DARING An acrobatic wing walk display at the Westport Airshow. Pic: Michael McLaughlin
THE weather gods were smiling on Westport for the first ever airshow to be held in Mayo on Sunday, as 12,000 people flocked to the town’s harbour side for a never before seen spectacle of thrilling aerobatics.
The major event, which was organised to mark the town’s 250 year anniversary, went off with aplomb, and already there are calls for the show to make a return.
The Garda sergeant in charge of policing, safety and traffic for the event, Gerry McNally, told The Mayo News from the air traffic control centre on the balcony of the Tower’s Bar and Restaurant on Sunday evening, that while it was impossible to estimate an exact crowd, given the multiple entry points to the display area, the traffic volumes and the level of car parking required, gave an approximation of somewhere between 10,000 people at a minimum and 12,000 at peak in attendance.
People were coming and going all day as live music and the sounds of laughter from the packed funfair filled the air. The aromas from the many outdoor catering vendors and local food businesses meanwhile, also set the scene for an afternoon to remember.
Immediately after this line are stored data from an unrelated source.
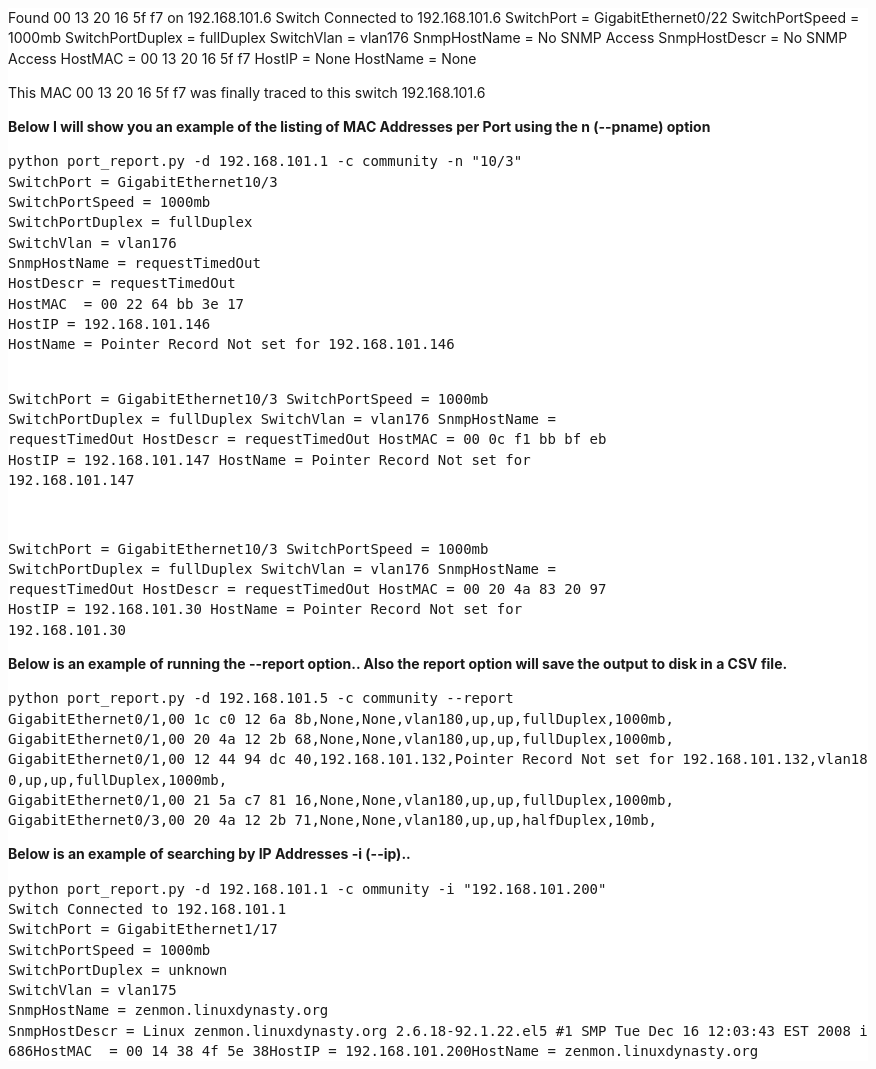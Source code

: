 Found 00 13 20 16 5f f7 on 192.168.101.6 
Switch Connected to 192.168.101.6 
SwitchPort = GigabitEthernet0/22 
SwitchPortSpeed = 1000mb 
SwitchPortDuplex = fullDuplex 
SwitchVlan = vlan176 
SnmpHostName = No SNMP Access 
SnmpHostDescr = No SNMP Access 
HostMAC = 00 13 20 16 5f f7 
HostIP = None 
HostName = None 

This MAC 00 13 20 16 5f f7 was finally traced to this switch 192.168.101.6</pre>
<p><strong>Below I will show you an example of the listing of MAC Addresses per Port using the n (--pname) option </strong></p>
<pre>python port_report.py -d 192.168.101.1 -c community -n "10/3"
SwitchPort = GigabitEthernet10/3
SwitchPortSpeed = 1000mb
SwitchPortDuplex = fullDuplex
SwitchVlan = vlan176
SnmpHostName = requestTimedOut
HostDescr = requestTimedOut
HostMAC  = 00 22 64 bb 3e 17
HostIP = 192.168.101.146
HostName = Pointer Record Not set for 192.168.101.146

SwitchPort = GigabitEthernet10/3
SwitchPortSpeed = 1000mb
SwitchPortDuplex = fullDuplex
SwitchVlan = vlan176
SnmpHostName = requestTimedOut
HostDescr = requestTimedOut
HostMAC  = 00 0c f1 bb bf eb
HostIP = 192.168.101.147
HostName = Pointer Record Not set for 192.168.101.147

SwitchPort = GigabitEthernet10/3
SwitchPortSpeed = 1000mb
SwitchPortDuplex = fullDuplex
SwitchVlan = vlan176
SnmpHostName = requestTimedOut
HostDescr = requestTimedOut
HostMAC  = 00 20 4a 83 20 97
HostIP = 192.168.101.30
HostName = Pointer Record Not set for 192.168.101.30</pre>
<p><strong>Below is an example of running the --report option.. Also the report option will save the output to disk in a CSV file. </strong></p>
<pre>python port_report.py -d 192.168.101.5 -c community --report
GigabitEthernet0/1,00 1c c0 12 6a 8b,None,None,vlan180,up,up,fullDuplex,1000mb,
GigabitEthernet0/1,00 20 4a 12 2b 68,None,None,vlan180,up,up,fullDuplex,1000mb,
GigabitEthernet0/1,00 12 44 94 dc 40,192.168.101.132,Pointer Record Not set for 192.168.101.132,vlan180,up,up,fullDuplex,1000mb,
GigabitEthernet0/1,00 21 5a c7 81 16,None,None,vlan180,up,up,fullDuplex,1000mb,
GigabitEthernet0/3,00 20 4a 12 2b 71,None,None,vlan180,up,up,halfDuplex,10mb,</pre>
<p><strong>Below is an example of searching by IP Addresses -i (--ip)..</strong></p>
<pre>python port_report.py -d 192.168.101.1 -c ommunity -i "192.168.101.200"
Switch Connected to 192.168.101.1
SwitchPort = GigabitEthernet1/17
SwitchPortSpeed = 1000mb
SwitchPortDuplex = unknown
SwitchVlan = vlan175
SnmpHostName = zenmon.linuxdynasty.org
SnmpHostDescr = Linux zenmon.linuxdynasty.org 2.6.18-92.1.22.el5 #1 SMP Tue Dec 16 12:03:43 EST 2008 i686HostMAC  = 00 14 38 4f 5e 38HostIP = 192.168.101.200HostName = zenmon.linuxdynasty.org</pre>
Families arrived early to find their place on the green or in beer gardens, on what luckily, would be the last fine day of the recent spell of warm weather. Clouds lingering over Croagh Patrick looked ominous at one stage not long after the airshow itself commenced at 3pm, but despite spitting a few drops for about two minutes, the rain thankfully held off. The Quay provided a perfect natural arena for the event and the businesses at the harbour reported a record breaking day of sales. While there was some traffic congestion, as is to be expected at such a large scale event, access to and from Westport was relatively smooth, well thought out and without incident, with local people primarily arriving on foot or on shuttle buses.
Onwards and upwards
Airshow Director Se Pardy was delighted at its conclusion, saying for a first time event outside of a major urban centre, the airshow had drawn a huge crowd and put Westport on a national platform in a never before seen way, in showing what can be achieved in the town and how ideal a location it is for an event of the magnitude of an airshow. The airshow featured in national media, and on the RTÉ news a 9pm on Sunday, and Mr Pardy, who has spent months carefully planning the event with a large team, explained that were the Westport Airshow to take place again, with the template in place, and the knowledge they now have after Sunday, they could look at introducing new and other exciting aerial acts.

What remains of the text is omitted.